[Stored data]
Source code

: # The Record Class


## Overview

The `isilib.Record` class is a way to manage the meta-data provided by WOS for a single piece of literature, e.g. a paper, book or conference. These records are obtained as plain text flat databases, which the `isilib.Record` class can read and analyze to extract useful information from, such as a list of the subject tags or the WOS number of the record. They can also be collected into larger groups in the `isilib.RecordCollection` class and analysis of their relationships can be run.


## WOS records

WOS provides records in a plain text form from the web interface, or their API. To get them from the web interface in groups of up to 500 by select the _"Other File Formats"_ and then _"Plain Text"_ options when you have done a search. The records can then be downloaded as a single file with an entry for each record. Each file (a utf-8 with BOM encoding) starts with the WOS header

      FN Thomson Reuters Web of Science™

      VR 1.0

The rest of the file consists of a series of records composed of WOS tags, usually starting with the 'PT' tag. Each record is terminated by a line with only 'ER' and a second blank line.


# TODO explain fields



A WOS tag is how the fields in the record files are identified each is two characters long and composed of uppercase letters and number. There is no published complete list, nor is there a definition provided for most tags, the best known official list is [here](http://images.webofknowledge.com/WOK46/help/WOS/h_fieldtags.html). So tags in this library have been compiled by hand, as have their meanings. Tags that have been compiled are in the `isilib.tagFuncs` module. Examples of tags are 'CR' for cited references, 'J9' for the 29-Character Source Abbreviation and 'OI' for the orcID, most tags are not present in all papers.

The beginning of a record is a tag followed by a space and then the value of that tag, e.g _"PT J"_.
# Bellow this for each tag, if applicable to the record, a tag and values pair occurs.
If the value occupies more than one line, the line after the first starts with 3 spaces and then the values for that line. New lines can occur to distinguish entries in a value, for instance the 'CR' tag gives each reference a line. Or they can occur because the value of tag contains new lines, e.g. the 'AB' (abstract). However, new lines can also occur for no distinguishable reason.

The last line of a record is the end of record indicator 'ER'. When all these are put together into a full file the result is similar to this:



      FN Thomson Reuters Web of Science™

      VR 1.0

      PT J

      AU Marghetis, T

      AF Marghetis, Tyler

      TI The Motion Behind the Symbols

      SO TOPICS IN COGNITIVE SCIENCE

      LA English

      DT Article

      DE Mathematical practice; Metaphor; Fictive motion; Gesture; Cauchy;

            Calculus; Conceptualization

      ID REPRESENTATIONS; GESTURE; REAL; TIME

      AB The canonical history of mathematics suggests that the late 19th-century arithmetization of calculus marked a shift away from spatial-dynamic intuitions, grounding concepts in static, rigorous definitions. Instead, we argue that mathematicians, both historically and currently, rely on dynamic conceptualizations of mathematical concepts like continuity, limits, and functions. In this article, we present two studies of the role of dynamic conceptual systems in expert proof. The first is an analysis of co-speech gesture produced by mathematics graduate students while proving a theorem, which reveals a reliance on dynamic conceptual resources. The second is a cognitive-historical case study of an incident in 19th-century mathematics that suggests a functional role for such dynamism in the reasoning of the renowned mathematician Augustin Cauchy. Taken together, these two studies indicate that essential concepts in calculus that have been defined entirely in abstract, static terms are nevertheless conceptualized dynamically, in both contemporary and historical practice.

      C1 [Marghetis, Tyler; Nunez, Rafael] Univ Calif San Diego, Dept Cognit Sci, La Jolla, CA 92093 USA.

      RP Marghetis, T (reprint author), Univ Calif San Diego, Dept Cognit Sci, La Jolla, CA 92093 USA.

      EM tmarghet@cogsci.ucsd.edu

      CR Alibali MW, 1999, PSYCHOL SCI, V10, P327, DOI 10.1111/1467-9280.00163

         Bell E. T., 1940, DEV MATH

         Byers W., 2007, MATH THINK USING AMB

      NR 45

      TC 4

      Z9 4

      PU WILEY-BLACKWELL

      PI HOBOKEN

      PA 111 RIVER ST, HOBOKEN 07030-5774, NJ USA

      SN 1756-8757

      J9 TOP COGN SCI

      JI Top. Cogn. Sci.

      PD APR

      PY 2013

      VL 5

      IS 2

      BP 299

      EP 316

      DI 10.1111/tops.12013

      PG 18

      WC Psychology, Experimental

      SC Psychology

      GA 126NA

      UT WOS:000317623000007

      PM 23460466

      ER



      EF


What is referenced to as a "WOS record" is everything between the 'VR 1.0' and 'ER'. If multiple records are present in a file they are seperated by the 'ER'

The task. Produce only the lines from the line containing "WOS provides records" through the line containing "# TODO explain fields", inclusive of both, exactly as they stand in the entries above.

Answer to this exercise.
WOS provides records in a plain text form from the web interface, or their API. To get them from the web interface in groups of up to 500 by select the _"Other File Formats"_ and then _"Plain Text"_ options when you have done a search. The records can then be downloaded as a single file with an entry for each record. Each file (a utf-8 with BOM encoding) starts with the WOS header

      FN Thomson Reuters Web of Science™

      VR 1.0

The rest of the file consists of a series of records composed of WOS tags, usually starting with the 'PT' tag. Each record is terminated by a line with only 'ER' and a second blank line.


# TODO explain fields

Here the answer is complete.